BMD partially preserves anterograde transport following acute IOP elevation. (A) Representative cross-section through medial superficial superior colliculus (left, outlined) from naïve rat showing normal RGC anterograde transport of CTB (green). Corresponding retinotopic map reconstructed from serial cross-sections through the colliculus (right) shows representation of optic disc gap (circle). Colorimetric scale indicates levels of transport from 100% (red) to 50% (green) to 0% (blue). (B) Comparable colliculus section (left) and retinotopic map (right) corresponding to vehicle control eye also shows intact transport. (C) Sections of colliculus corresponding to OHT eye in vehicle group show deficits ranging from sectorial (arrowheads on left) to complete loss (right). Corresponding retinotopic maps were 58% (left) and 7% (right) intact, respectively. (D) Colliculus from OHT eye in BMD-treated rats show range of rescued transport from complete (left) to modest (85% intact, right). (E) CTB transport in colliculus calculated as the fraction of the retinotopic map with ≥70% maximum signal for three groups (mean ± SEM; n = 11 each). Naïve group represents transport to the left and right colliculi. OHT decreased CTB transport 70% in vehicle-treated rats (*, p = 0.001) but only 35% in BMD-treated animals (*, p = 0.004).

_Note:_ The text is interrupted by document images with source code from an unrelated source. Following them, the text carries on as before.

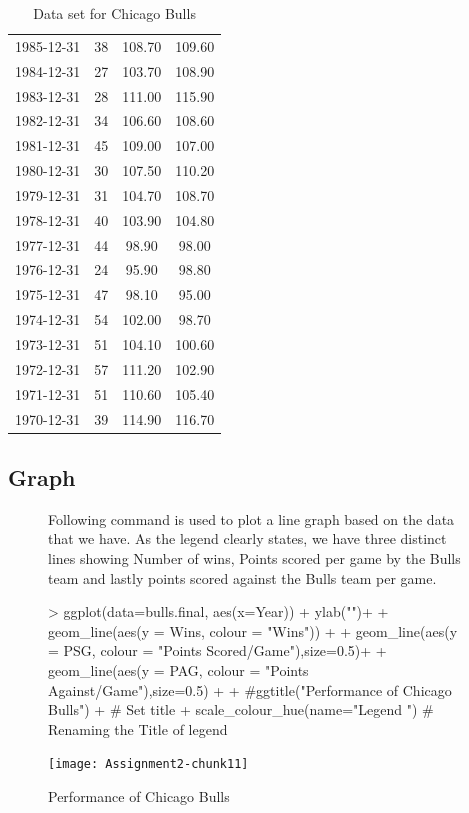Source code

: \documentclass[a4paper]{article}
\begin{document}
\begin{table}[H]
\begin{tabular}{| c | c | c | c|}
  1985-12-31 & 38 & 108.70 & 109.60 \\ 
  1984-12-31 & 27 & 103.70 & 108.90 \\ 
  1983-12-31 & 28 & 111.00 & 115.90 \\ 
  1982-12-31 & 34 & 106.60 & 108.60 \\ 
  1981-12-31 & 45 & 109.00 & 107.00 \\ 
  1980-12-31 & 30 & 107.50 & 110.20 \\ 
  1979-12-31 & 31 & 104.70 & 108.70 \\ 
  1978-12-31 & 40 & 103.90 & 104.80 \\ 
  1977-12-31 & 44 & 98.90 & 98.00 \\ 
  1976-12-31 & 24 & 95.90 & 98.80 \\ 
  1975-12-31 & 47 & 98.10 & 95.00 \\ 
  1974-12-31 & 54 & 102.00 & 98.70 \\ 
  1973-12-31 & 51 & 104.10 & 100.60 \\ 
  1972-12-31 & 57 & 111.20 & 102.90 \\ 
  1971-12-31 & 51 & 110.60 & 105.40 \\ 
  1970-12-31 & 39 & 114.90 & 116.70 \\ 
   \hline
\end{tabular}\caption{Data set for Chicago Bulls}
\label{dataTable}
\end{table}





\subsection{Graph}
\begin{figure}[H]

Following command is used to plot a line graph based on the data that we have.
As the legend clearly states, we have three distinct lines showing Number of wins, Points scored per game by the Bulls team and lastly points scored against the Bulls team per game.

\begin{Schunk}
\begin{Sinput}
> ggplot(data=bulls.final, aes(x=Year)) + ylab("")+
+   geom_line(aes(y = Wins, colour = "Wins")) + 
+   geom_line(aes(y = PSG, colour = "Points Scored/Game"),size=0.5)+
+   geom_line(aes(y = PAG, colour = "Points Against/Game"),size=0.5) +
+   #ggtitle("Performance of Chicago Bulls") +   # Set title
+   scale_colour_hue(name="Legend ") # Renaming the Title of legend
\end{Sinput}
\end{Schunk}
\texttt{[image: Assignment2-chunk11]}
\caption{Performance of Chicago Bulls}
\label{PerChicagoBullsLogo}
\end{figure}
\end{document}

BMD significantly improved transport with OHT when compared to vehicle eyes (**, p = 0.002).

Figure 7

Deficits in anterograde transport begin in the nasal retina. Retinotopic maps of CTB transport transformed into retinal quadrant and eccentricity coordinates following Siminoff et al. (1966) [27] and Drager and Hubel (1976) [28]. (A) Colliculus maps for naïve (left), vehicle-group control (middle) and BMD-group control (right) eyes are complete (98-99%) and show location of optic disk (*). (B) Moderate transport deficits (shaded regions) in colliculi from vehicle OHT eyes with 58%, 50% and 43% intact transport (left to right respectively) appear to spread from the nasal retinal representation to the optic disk. (C) Moderate to severe transport deficits in vehicle OHT colliculi with 39%, 19% and 2% intact transport (left to right respectively) continue to spread from the optic disk to other retinal quadrants. (D) BMD treatment ameliorates most transport deficits (96% intact, left) but the same spatial pattern of progression applies for even modest deficits (84% and 80% intact, middle and right respectively). Abbreviations: I, N, S, T indicate inferior, nasal, superior and temporal quadrants of the retina, respectively.